▸ WORK TO BE COMPLETED:
Give back the records that follow exactly, images excluded.

▸ INFORMATION SUPPLIED:
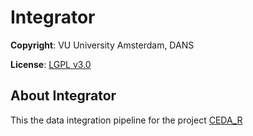 
# Integrator
**Copyright**: VU University Amsterdam, DANS

**License**: [LGPL v3.0](http://www.gnu.org/licenses/lgpl.html)

## About Integrator

This the data integration pipeline for the project [CEDA_R](http://www.cedar-project.nl/)

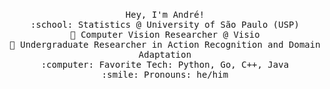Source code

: <p align="center">
  <br>
  <samp>
    Hey, I'm André! <br>
    :school: Statistics @ University of São Paulo (USP)<br>
    🔭 Computer Vision Researcher @ Visio <br>
    🔬 Undergraduate Researcher in Action Recognition and Domain Adaptation<br>
    :computer: Favorite Tech: Python, Go, C++, Java <br>
    :smile: Pronouns: he/him <br>
  </samp>
</p>
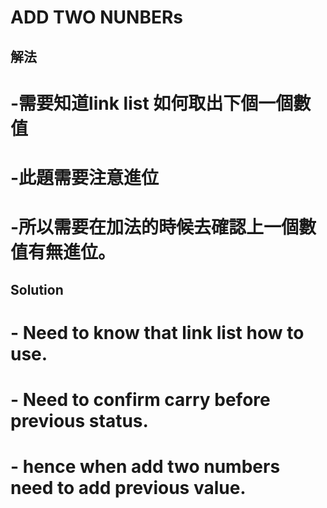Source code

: # ADD TWO NUNBERs

## 解法
#  -需要知道link list 如何取出下個一個數值
#  -此題需要注意進位
#  -所以需要在加法的時候去確認上一個數值有無進位。
## Solution
#  - Need to know that link list how to use.
#  - Need to confirm carry before previous status.
#  - hence when add two numbers need to add previous value.


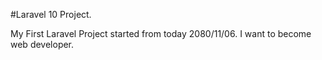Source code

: #Laravel 10 Project.

My First Laravel Project started from today 2080/11/06. I want to become web developer.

▸ FINISHED TASK:
# Integrator
**Copyright**: VU University Amsterdam, DANS

**License**: [LGPL v3.0](http://www.gnu.org/licenses/lgpl.html)

## About Integrator

This the data integration pipeline for the project [CEDA_R](http://www.cedar-project.nl/)

Source code

: <p align="center">
  <br>
  <samp>
    Hey, I'm André! <br>
    :school: Statistics @ University of São Paulo (USP)<br>
    🔭 Computer Vision Researcher @ Visio <br>
    🔬 Undergraduate Researcher in Action Recognition and Domain Adaptation<br>
    :computer: Favorite Tech: Python, Go, C++, Java <br>
    :smile: Pronouns: he/him <br>
  </samp>
</p>
Source code

: # ADD TWO NUNBERs

## 解法
#  -需要知道link list 如何取出下個一個數值
#  -此題需要注意進位
#  -所以需要在加法的時候去確認上一個數值有無進位。
## Solution
#  - Need to know that link list how to use.
#  - Need to confirm carry before previous status.
#  - hence when add two numbers need to add previous value.


Source code

: #Laravel 10 Project.

My First Laravel Project started from today 2080/11/06. I want to become web developer.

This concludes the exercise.